GOAL OF THE EXERCISE → Filter the entries down to the lines holding "tensorflow", then copy those lines.
[Opening DATA EXCERPTS section]
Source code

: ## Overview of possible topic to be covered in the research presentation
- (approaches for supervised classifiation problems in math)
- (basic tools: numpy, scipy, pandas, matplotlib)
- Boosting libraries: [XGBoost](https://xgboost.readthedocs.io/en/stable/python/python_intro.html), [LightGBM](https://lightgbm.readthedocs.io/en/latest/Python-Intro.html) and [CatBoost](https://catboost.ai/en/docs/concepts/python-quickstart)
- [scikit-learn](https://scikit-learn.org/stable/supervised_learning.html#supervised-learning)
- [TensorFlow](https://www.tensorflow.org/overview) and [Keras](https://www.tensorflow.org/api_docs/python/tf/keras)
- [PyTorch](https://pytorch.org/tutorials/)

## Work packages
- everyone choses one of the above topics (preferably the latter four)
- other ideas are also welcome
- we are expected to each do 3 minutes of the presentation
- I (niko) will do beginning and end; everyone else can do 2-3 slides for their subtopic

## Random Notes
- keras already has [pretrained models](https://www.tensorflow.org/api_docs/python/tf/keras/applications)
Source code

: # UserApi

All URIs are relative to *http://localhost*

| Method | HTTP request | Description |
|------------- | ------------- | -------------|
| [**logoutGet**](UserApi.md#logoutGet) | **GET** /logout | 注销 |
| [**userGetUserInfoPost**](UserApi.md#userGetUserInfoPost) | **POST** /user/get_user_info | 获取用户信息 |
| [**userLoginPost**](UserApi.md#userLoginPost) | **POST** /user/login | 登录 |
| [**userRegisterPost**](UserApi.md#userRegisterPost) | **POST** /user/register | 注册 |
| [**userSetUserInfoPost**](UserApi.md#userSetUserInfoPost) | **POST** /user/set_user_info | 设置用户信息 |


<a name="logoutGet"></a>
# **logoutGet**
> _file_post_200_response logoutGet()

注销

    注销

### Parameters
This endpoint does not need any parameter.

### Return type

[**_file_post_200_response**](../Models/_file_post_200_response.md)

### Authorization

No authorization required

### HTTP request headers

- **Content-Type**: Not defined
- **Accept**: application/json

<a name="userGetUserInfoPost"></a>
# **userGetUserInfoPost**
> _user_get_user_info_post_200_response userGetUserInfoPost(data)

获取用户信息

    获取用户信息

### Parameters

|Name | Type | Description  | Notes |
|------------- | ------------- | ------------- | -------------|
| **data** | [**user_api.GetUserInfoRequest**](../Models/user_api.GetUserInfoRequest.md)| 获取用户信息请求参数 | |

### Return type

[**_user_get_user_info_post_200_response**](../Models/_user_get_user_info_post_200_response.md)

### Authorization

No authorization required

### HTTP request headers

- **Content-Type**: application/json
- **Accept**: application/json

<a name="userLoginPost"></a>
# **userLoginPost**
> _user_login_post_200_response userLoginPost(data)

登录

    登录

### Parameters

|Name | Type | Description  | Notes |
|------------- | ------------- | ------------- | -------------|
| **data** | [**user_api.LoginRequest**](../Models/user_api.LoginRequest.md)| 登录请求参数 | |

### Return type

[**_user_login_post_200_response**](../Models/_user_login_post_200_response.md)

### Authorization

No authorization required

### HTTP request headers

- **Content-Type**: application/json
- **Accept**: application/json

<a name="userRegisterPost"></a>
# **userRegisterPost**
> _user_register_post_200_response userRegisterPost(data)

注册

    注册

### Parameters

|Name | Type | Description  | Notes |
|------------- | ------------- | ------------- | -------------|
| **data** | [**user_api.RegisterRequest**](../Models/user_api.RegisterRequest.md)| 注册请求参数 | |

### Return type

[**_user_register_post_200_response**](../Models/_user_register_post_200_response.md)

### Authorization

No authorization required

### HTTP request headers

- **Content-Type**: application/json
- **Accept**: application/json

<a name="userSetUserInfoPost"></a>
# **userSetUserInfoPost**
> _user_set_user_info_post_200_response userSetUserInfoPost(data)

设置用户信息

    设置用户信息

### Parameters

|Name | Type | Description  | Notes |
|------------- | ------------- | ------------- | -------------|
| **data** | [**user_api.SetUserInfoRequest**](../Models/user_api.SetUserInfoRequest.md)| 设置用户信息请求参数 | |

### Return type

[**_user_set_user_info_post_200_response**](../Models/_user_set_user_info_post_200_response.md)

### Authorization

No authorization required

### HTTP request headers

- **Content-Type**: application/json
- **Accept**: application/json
[Closing DATA EXCERPTS section]
TASK RESULT →
- [TensorFlow](https://www.tensorflow.org/overview) and [Keras](https://www.tensorflow.org/api_docs/python/tf/keras)
- keras already has [pretrained models](https://www.tensorflow.org/api_docs/python/tf/keras/applications)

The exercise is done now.